■ TASK INSTRUCTIONS: In the listing below, pick out lines with "Bani".

■ GIVEN DATA:
• • • •

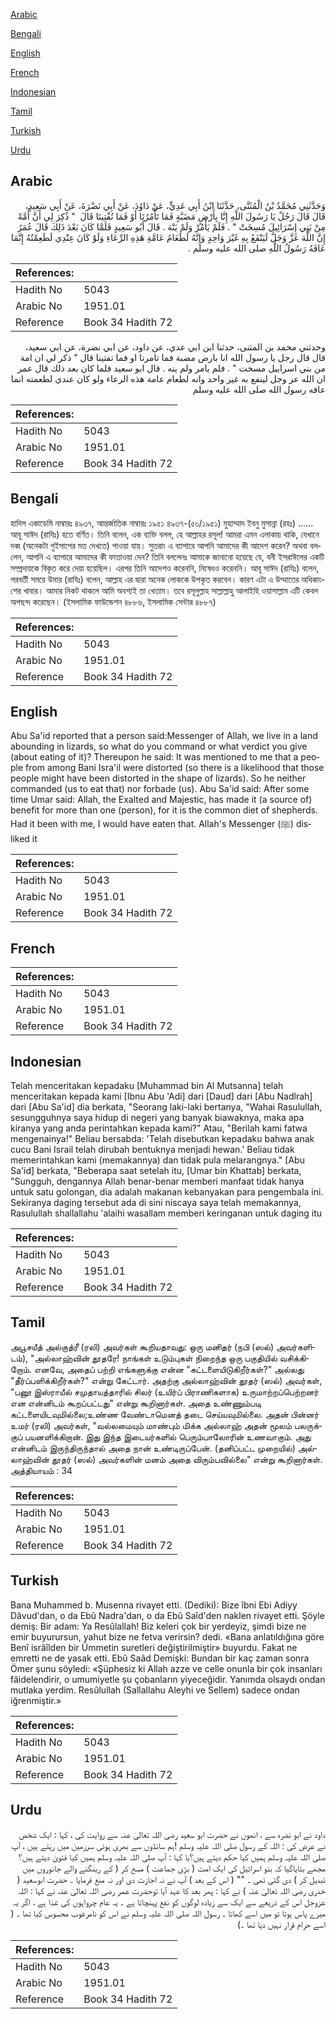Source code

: [Arabic](#arabic)

[Bengali](#bengali)

[English](#english)

[French](#french)

[Indonesian](#indonesian)

[Tamil](#tamil)

[Turkish](#turkish)

[Urdu](#urdu)

## Arabic


<div dir="rtl" lang="ar" style={{fontSize:'larger',backgroundColor:'#f8f9fa',padding:20}}>
وَحَدَّثَنِي مُحَمَّدُ بْنُ الْمُثَنَّى، حَدَّثَنَا ابْنُ أَبِي عَدِيٍّ، عَنْ دَاوُدَ، عَنْ أَبِي نَضْرَةَ، عَنْ أَبِي سَعِيدٍ، قَالَ قَالَ رَجُلٌ يَا رَسُولَ اللَّهِ إِنَّا بِأَرْضٍ مَضَبَّةٍ فَمَا تَأْمُرُنَا أَوْ فَمَا تُفْتِينَا قَالَ ‏ "‏ ذُكِرَ لِي أَنَّ أُمَّةً مِنْ بَنِي إِسْرَائِيلَ مُسِخَتْ ‏"‏ ‏.‏ فَلَمْ يَأْمُرْ وَلَمْ يَنْهَ ‏.‏ قَالَ أَبُو سَعِيدٍ فَلَمَّا كَانَ بَعْدَ ذَلِكَ قَالَ عُمَرُ إِنَّ اللَّهَ عَزَّ وَجَلَّ لَيَنْفَعُ بِهِ غَيْرَ وَاحِدٍ وَإِنَّهُ لَطَعَامُ عَامَّةِ هَذِهِ الرِّعَاءِ وَلَوْ كَانَ عِنْدِي لَطَعِمْتُهُ إِنَّمَا عَافَهُ رَسُولُ اللَّهِ صلى الله عليه وسلم ‏.‏
</div>
<div style={{backgroundColor:'#f8f9fa',padding:20, marginBottom: 10}}><table> <thead> <tr> <th>References:</th> <th></th> </tr> </thead> <tbody><tr><td>Hadith No</td><td>5043</td></tr><tr><td>Arabic No</td><td>1951.01</td></tr><tr><td>Reference</td><td>Book 34 Hadith 72</td></tr></tbody></table></div>


<div dir="rtl" lang="ar" style={{fontSize:'larger',backgroundColor:'#f8f9fa',padding:20}}>
وحدثني محمد بن المثنى، حدثنا ابن ابي عدي، عن داود، عن ابي نضرة، عن ابي سعيد، قال قال رجل يا رسول الله انا بارض مضبة فما تامرنا او فما تفتينا قال " ذكر لي ان امة من بني اسراييل مسخت " . فلم يامر ولم ينه . قال ابو سعيد فلما كان بعد ذلك قال عمر ان الله عز وجل لينفع به غير واحد وانه لطعام عامة هذه الرعاء ولو كان عندي لطعمته انما عافه رسول الله صلى الله عليه وسلم
</div>
<div style={{backgroundColor:'#f8f9fa',padding:20, marginBottom: 10}}><table> <thead> <tr> <th>References:</th> <th></th> </tr> </thead> <tbody><tr><td>Hadith No</td><td>5043</td></tr><tr><td>Arabic No</td><td>1951.01</td></tr><tr><td>Reference</td><td>Book 34 Hadith 72</td></tr></tbody></table></div>

## Bengali


<div dir="ltr" lang="bn" style={{fontSize:'larger',backgroundColor:'#f8f9fa',padding:20}}>
হাদিস একাডেমি নাম্বারঃ ৪৯৩৭, আন্তর্জাতিক নাম্বারঃ ১৯৫১ ৪৯৩৭-(৫০/১৯৫১) মুহাম্মাদ ইবনু মুসান্না (রহঃ) ...... আবূ সাঈদ (রাযিঃ) হতে বর্ণিত। তিনি বলেন, এক ব্যক্তি বলল, হে আল্লাহর রসূল! আমরা এমন এলাকায় থাকি, যেখানে দব্ব (অনেকটা গুইসাপের মত দেখতে) পাওয়া যায়। সুতরাং এ ব্যাপারে আপনি আমাদের কী আদেশ করেন? অথবা বললেন, আপনি এ ব্যাপারে আমাদের কী ফাতাওয়া দেন? তিনি বললেনঃ আমাকে জানানো হয়েছে যে, বনী ইসরাঈলের একটি সম্প্রদায়কে বিকৃত করে দেয়া হয়েছিল। এরপর তিনি আদেশও করেননি, নিষেধও করেননি। আবূ সাঈদ (রাযিঃ) বলেন, পরবর্তী সময়ে উমার (রাযিঃ) বলেন, আল্লাহ এর দ্বারা অনেক লোককে উপকৃত করবেন। কারণ এটা এ উম্মাতের অধিকাংশের খাবার। আমার নিকট থাকলে আমি অবশ্যই তা খেতাম। তবে রসূলুল্লাহ সাল্লাল্লাহু আলাইহি ওয়াসাল্লাম এটি কেবল অপছন্দ করেছেন। (ইসলামিক ফাউন্ডেশন ৪৮৮৬, ইসলামিক সেন্টার ৪৮৮৭)
</div>
<div style={{backgroundColor:'#f8f9fa',padding:20, marginBottom: 10}}><table> <thead> <tr> <th>References:</th> <th></th> </tr> </thead> <tbody><tr><td>Hadith No</td><td>5043</td></tr><tr><td>Arabic No</td><td>1951.01</td></tr><tr><td>Reference</td><td>Book 34 Hadith 72</td></tr></tbody></table></div>

## English


<div dir="ltr" lang="en" style={{fontSize:'larger',backgroundColor:'#f8f9fa',padding:20}}>
Abu Sa'id reported that a person said:Messenger of Allah, we live in a land abounding in lizards, so what do you command or what verdict you give (about eating of it)? Thereupon he said: It was mentioned to me that a people from among Bani Isra'il were distorted (so there is a likelihood that those people might have been distorted in the shape of lizards). So he neither commanded (us to eat that) nor forbade (us). Abu Sa'id said: After some time Umar said: Allah, the Exalted and Majestic, has made it (a source of) benefit for more than one (person), for it is the common diet of shepherds. Had it been with me, I would have eaten that. Allah's Messenger (ﷺ) disliked it
</div>
<div style={{backgroundColor:'#f8f9fa',padding:20, marginBottom: 10}}><table> <thead> <tr> <th>References:</th> <th></th> </tr> </thead> <tbody><tr><td>Hadith No</td><td>5043</td></tr><tr><td>Arabic No</td><td>1951.01</td></tr><tr><td>Reference</td><td>Book 34 Hadith 72</td></tr></tbody></table></div>

## French


<div dir="ltr" lang="fr" style={{fontSize:'larger',backgroundColor:'#f8f9fa',padding:20}}>

</div>
<div style={{backgroundColor:'#f8f9fa',padding:20, marginBottom: 10}}><table> <thead> <tr> <th>References:</th> <th></th> </tr> </thead> <tbody><tr><td>Hadith No</td><td>5043</td></tr><tr><td>Arabic No</td><td>1951.01</td></tr><tr><td>Reference</td><td>Book 34 Hadith 72</td></tr></tbody></table></div>

## Indonesian


<div dir="ltr" lang="id" style={{fontSize:'larger',backgroundColor:'#f8f9fa',padding:20}}>
Telah menceritakan kepadaku [Muhammad bin Al Mutsanna] telah menceritakan kepada kami [Ibnu Abu 'Adi] dari [Daud] dari [Abu Nadlrah] dari [Abu Sa'id] dia berkata, "Seorang laki-laki bertanya, "Wahai Rasulullah, sesungguhnya saya hidup di negeri yang banyak biawaknya, maka apa kiranya yang anda perintahkan kepada kami?" Atau, "Berilah kami fatwa mengenainya!" Beliau bersabda: 'Telah disebutkan kepadaku bahwa anak cucu Bani Israil telah dirubah bentuknya menjadi hewan.' Beliau tidak memerintahkan kami (memakannya) dan tidak pula melarangnya." [Abu Sa'id] berkata, "Beberapa saat setelah itu, [Umar bin Khattab] berkata, "Sungguh, dengannya Allah benar-benar memberi manfaat tidak hanya untuk satu golongan, dia adalah makanan kebanyakan para pengembala ini. Sekiranya daging tersebut ada di sini niscaya saya telah memakannya, Rasulullah shallallahu 'alaihi wasallam memberi keringanan untuk daging itu
</div>
<div style={{backgroundColor:'#f8f9fa',padding:20, marginBottom: 10}}><table> <thead> <tr> <th>References:</th> <th></th> </tr> </thead> <tbody><tr><td>Hadith No</td><td>5043</td></tr><tr><td>Arabic No</td><td>1951.01</td></tr><tr><td>Reference</td><td>Book 34 Hadith 72</td></tr></tbody></table></div>

## Tamil


<div dir="ltr" lang="ta" style={{fontSize:'larger',backgroundColor:'#f8f9fa',padding:20}}>
அபூசயீத் அல்குத்ரீ (ரலி) அவர்கள் கூறியதாவது: ஒரு மனிதர் (நபி (ஸல்) அவர்களிடம்), "அல்லாஹ்வின் தூதரே! நாங்கள் உடும்புகள் நிறைந்த ஒரு பகுதியில் வசிக்கிறோம். எனவே, அதைப் பற்றி எங்களுக்கு என்ன "கட்டளையிடுகிறீர்கள்?" அல்லது "தீர்ப்பளிக்கிறீர்கள்?" என்று கேட்டார். அதற்கு அல்லாஹ்வின் தூதர் (ஸல்) அவர்கள், "பனூ இஸ்ராயீல் சமுதாயத்தாரில் சிலர் (உயிர்ப் பிராணிகளாக) உருமாற்றப்பெற்றனர் என என்னிடம் கூறப்பட்டது" என்று கூறினார்கள். அதை உண்ணும்படி கட்டளையிடவுமில்லை;உண்ண வேண்டாமெனத் தடை செய்யவுமில்லை. அதன் பின்னர் உமர் (ரலி) அவர்கள், "வல்லமையும் மாண்பும் மிக்க அல்லாஹ் அதன் மூலம் பலருக்குப் பயனளிக்கிறான். இது இந்த இடையர்களில் பெரும்பாலோரின் உணவாகும். அது என்னிடம் இருந்திருந்தால் அதை நான் உண்டிருப்பேன். (தனிப்பட்ட முறையில்) அல்லாஹ்வின் தூதர் (ஸல்) அவர்களின் மனம் அதை விரும்பவில்லை" என்று கூறினார்கள். அத்தியாயம் : 34
</div>
<div style={{backgroundColor:'#f8f9fa',padding:20, marginBottom: 10}}><table> <thead> <tr> <th>References:</th> <th></th> </tr> </thead> <tbody><tr><td>Hadith No</td><td>5043</td></tr><tr><td>Arabic No</td><td>1951.01</td></tr><tr><td>Reference</td><td>Book 34 Hadith 72</td></tr></tbody></table></div>

## Turkish


<div dir="ltr" lang="tr" style={{fontSize:'larger',backgroundColor:'#f8f9fa',padding:20}}>
Bana Muhammed b. Musenna rivayet etti. (Dediki): Bize îbni Ebi Adiyy Dâvud'dan, o da Ebû Nadra'dan, o da Ebû Saîd'den naklen rivayet etti. Şöyle demiş: Bir adam: Ya Resûlallah! Biz keleri çok bir yerdeyiz, şimdi bize ne emir buyurursun, yahut bize ne fetva verirsin? dedi. «Bana anlatıldığına göre Benî isrâîlden bir Ümmetin suretleri değiştirilmiştir» buyurdu. Fakat ne emretti ne de yasak etti. Ebû Saâd Demişki: Bundan bir kaç zaman sonra Ömer şunu söyledi: «Şüphesiz ki Allah azze ve celle onunla bir çok insanları fâidelendirir, o umumiyetle şu çobanların yiyeceğidir. Yanımda olsaydı ondan mutlaka yerdim. Resûlullah (Sallallahu Aleyhi ve Sellem) sadece ondan iğrenmiştir.»
</div>
<div style={{backgroundColor:'#f8f9fa',padding:20, marginBottom: 10}}><table> <thead> <tr> <th>References:</th> <th></th> </tr> </thead> <tbody><tr><td>Hadith No</td><td>5043</td></tr><tr><td>Arabic No</td><td>1951.01</td></tr><tr><td>Reference</td><td>Book 34 Hadith 72</td></tr></tbody></table></div>

## Urdu


<div dir="rtl" lang="ur" style={{fontSize:'larger',backgroundColor:'#f8f9fa',padding:20}}>
داود نے ابو نضرہ سے ، انھوں نے حضرت ابو سعید رضی اللہ تعالیٰ عنہ سے روایت کی ، کہا : ایک شخص نے عرض کی : اللہ کے رسول صلی اللہ علیہ وسلم !ہم سانڈوں سے بھری ہوئی سرزمین میں رہتے ہیں ، آپ صلی اللہ علیہ وسلم ہمیں کیا حکم دیتے ہیں؟یا کہا : آپ صلی اللہ علیہ وسلم ہمیں کیا فتویٰ دیتے ہیں؟ مجھے بتایاگیا کہ بنو اسرائیل کی ایک امت ( بڑی جماعت ) مسخ کر ( کے رینگنے والے جانوروں میں تبدیل کر ) دی گئی تھی ۔ "" ( اس کے بعد ) آپ نے نہ اجازت دی اور نہ منع فرمایا ۔ حضرت ابوسعید ( خدری رضی اللہ تعالیٰ عنہ ) نے کہا : پھر بعد کا عہد آیا توحضرت عمر رضی اللہ تعالیٰ عنہ نے کہا : اللہ عزوجل اس کے ذریعے سے ایک سے زیادہ لوگوں کو نفع پہنچاتا ہے ۔ یہ عام چرواہوں کی غذا ہے ، اگر یہ میرے پاس ہوتا تو میں اسے کھاتا ۔ رسول اللہ صلی اللہ علیہ وسلم نے اس کو نامرغوب محسوس کیا تھا ۔ ( اسے حرام قرار نہیں دیا تھا ۔)
</div>
<div style={{backgroundColor:'#f8f9fa',padding:20, marginBottom: 10}}><table> <thead> <tr> <th>References:</th> <th></th> </tr> </thead> <tbody><tr><td>Hadith No</td><td>5043</td></tr><tr><td>Arabic No</td><td>1951.01</td></tr><tr><td>Reference</td><td>Book 34 Hadith 72</td></tr></tbody></table></div>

• • • •

■ EXPECTED OUTPUT:
Abu Sa'id reported that a person said:Messenger of Allah, we live in a land abounding in lizards, so what do you command or what verdict you give (about eating of it)? Thereupon he said: It was mentioned to me that a people from among Bani Isra'il were distorted (so there is a likelihood that those people might have been distorted in the shape of lizards). So he neither commanded (us to eat that) nor forbade (us). Abu Sa'id said: After some time Umar said: Allah, the Exalted and Majestic, has made it (a source of) benefit for more than one (person), for it is the common diet of shepherds. Had it been with me, I would have eaten that. Allah's Messenger (ﷺ) disliked it
Telah menceritakan kepadaku [Muhammad bin Al Mutsanna] telah menceritakan kepada kami [Ibnu Abu 'Adi] dari [Daud] dari [Abu Nadlrah] dari [Abu Sa'id] dia berkata, "Seorang laki-laki bertanya, "Wahai Rasulullah, sesungguhnya saya hidup di negeri yang banyak biawaknya, maka apa kiranya yang anda perintahkan kepada kami?" Atau, "Berilah kami fatwa mengenainya!" Beliau bersabda: 'Telah disebutkan kepadaku bahwa anak cucu Bani Israil telah dirubah bentuknya menjadi hewan.' Beliau tidak memerintahkan kami (memakannya) dan tidak pula melarangnya." [Abu Sa'id] berkata, "Beberapa saat setelah itu, [Umar bin Khattab] berkata, "Sungguh, dengannya Allah benar-benar memberi manfaat tidak hanya untuk satu golongan, dia adalah makanan kebanyakan para pengembala ini. Sekiranya daging tersebut ada di sini niscaya saya telah memakannya, Rasulullah shallallahu 'alaihi wasallam memberi keringanan untuk daging itu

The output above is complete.